Le poumon du développement d’une région

L’aéroport doit être partie prenante dans le développement économique d’une région. C’est pourquoi, les nouveaux services intégrés permettront aux personnes isolées de bénéficier directement de services à l’aéroport. L’aéroport, générateur d’emplois aura la tâche de promouvoir l’activité touristique et culturelle d’une région, ainsi que les produits locaux.

Les aéroports vont évoluer vers des espaces multifonctionnels intégrant de nouveaux services tels que des centres commerciaux et des espaces de loisirs pour aboutir à une véritable transformation de l’aéroport en lieu de consommation et de détente à l’image des aéroports de Singapour ou de Dubaï. Nous pouvons imaginer la production et la vente de produits locaux en partenariat avec les agriculteurs de proximité, des espaces de loisirs tels que des salles de cinéma, des hôtels et des espaces de co-working. L’avenir ne concernera pas que les voyageurs en transit, mais l’ensemble de la population autour de l’aéroport qui a besoin de services. Les aéroports deviendront de véritables centres d’affaires en « transit », offrant des bureaux temporaires et des services de conciergerie adaptés aux voyageurs d’affaires.

Les contraintes économiques et géopolitiques

Les aéroports de demain devront également relever des défis majeurs, notamment en matière de sécurité et de lutte contre le terrorisme. Cet enjeu nécessitera des avancées significatives en cybersécurité et en surveillance afin de garantir la sûreté des infrastructures et des passagers, tout en intégrant les nouvelles technologies de reconnaissance et d’anticipation des menaces. Parallèlement, les révolutions technologiques et énergétiques imposeront une accélération des innovations dans le domaine de l’aviation durable, de la gestion intelligente des flux et de l’optimisation énergétique, ce qui exigera des investissements considérables pour moderniser les équipements. Enfin, la volonté politique et la coopération internationale joueront un rôle crucial dans l’harmonisation des standards de régulation, la mise en place de politiques communes et le partage des meilleures pratiques.

Le nouveau pivot de la mobilité mondiale ?

À terme, ils deviendront, avec les ports, les moteurs du transport mondial, où seuls les trains et les véhicules aériens auront leur place (dirigeables, e-VTOL, drones passagers…), éliminant progressivement les autres modes de transport terrestre. Cette concentration de mobilités aériennes redéfinira l’aéroport en « Aérotropolis », un concept le plaçant au cœur du développement urbain et économique. Connecté aux infrastructures de transport (ports, gares), il optimisera les f lux passagers, énergétiques et logistiques. L’évolution des infrastructures aéroportuaires ne concerne pas seulement l’aviation, mais l’ensemble des mobilités du futur.
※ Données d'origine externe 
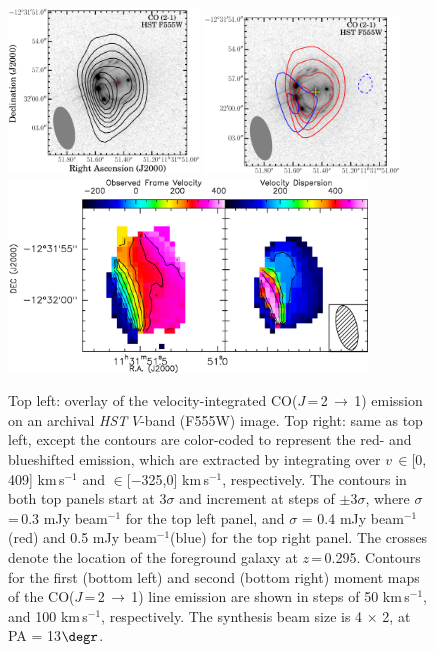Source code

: \documentclass[]{emulateapj}
\newcommand{\rarr}{$\rightarrow$}
\newcommand{\bco}{\mbox{CO($J$\,=\,2\,\rarr\,1)}\xspace}
\newcommand{\kms}{\mbox{km\,s$^{-1}$}\xspace}
\newcommand{\pmOne}{\mbox{$^{-1}$}\xspace}
\begin{document}
\begin{figure}[!htbp]
\hspace{0.5em}
\includegraphics[trim=0 10 15 0, clip, width=0.452\textwidth]{f2a.eps}
\includegraphics[trim=5 -18 0 0, clip, width=0.462\textwidth]{f2b.eps}
\\
\includegraphics[trim=25 16 0 10, clip, width=0.85\textwidth]{f2c.eps}
\vspace{0.1em}
\caption{Top left: overlay of the velocity-integrated \bco emission on an archival {\it HST} $V$-band (F555W)
image.
Top right: same as top left, except the contours are color-coded to represent the red- and blueshifted emission, which
are extracted by integrating over $v$\,$\in$[0, 409] \kms and $\in$[$-$325,0] \kms, respectively.
The contours in both top panels start at 3$\sigma$ and increment at steps of
$\pm$3$\sigma$, where $\sigma$\,=\,0.3 mJy beam\pmOne for the top left panel,
and
$\sigma$ = 0.4 mJy beam\pmOne (red) and 0.5 mJy beam\pmOne (blue)
for the top right panel.
The crosses denote the
location of the foreground galaxy at $z$\,=\,0.295.
Contours for the first (bottom left) and second (bottom right) moment maps of the \bco line emission
are shown in steps of
50 \kms, and 100 \kms, respectively.
The synthesis beam size is 4 $\times$ 2, at PA = 13$\degr$.
\label{fig:CO21mom}}
\end{figure}
\end{document}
L’enjeu est de repenser totalement la façon dont nous nous déplaçons, en intégrant l’aéroport dans une logique de ville connectée et durable. Les aéroports seront des laboratoires de l’innovation, expérimentant les solutions de transport qui dessineront les contours des métropoles du futur, reliées aux ports maritimes, qui permettront de gérer les flux passagers, énergétiques et de marchandises.

Comme nous l’avons vu, des partenariats se mettent en place aussi bien sur les sujets de transports passagers (Air France, SNCF, …) que logistiques. Faut-il envisager la création de grands groupes internationaux de la mobilité, intégrant tous les types de transports, à l’image des GAFAM comme Microsoft, Amazon ou Google ? C’est toute la question.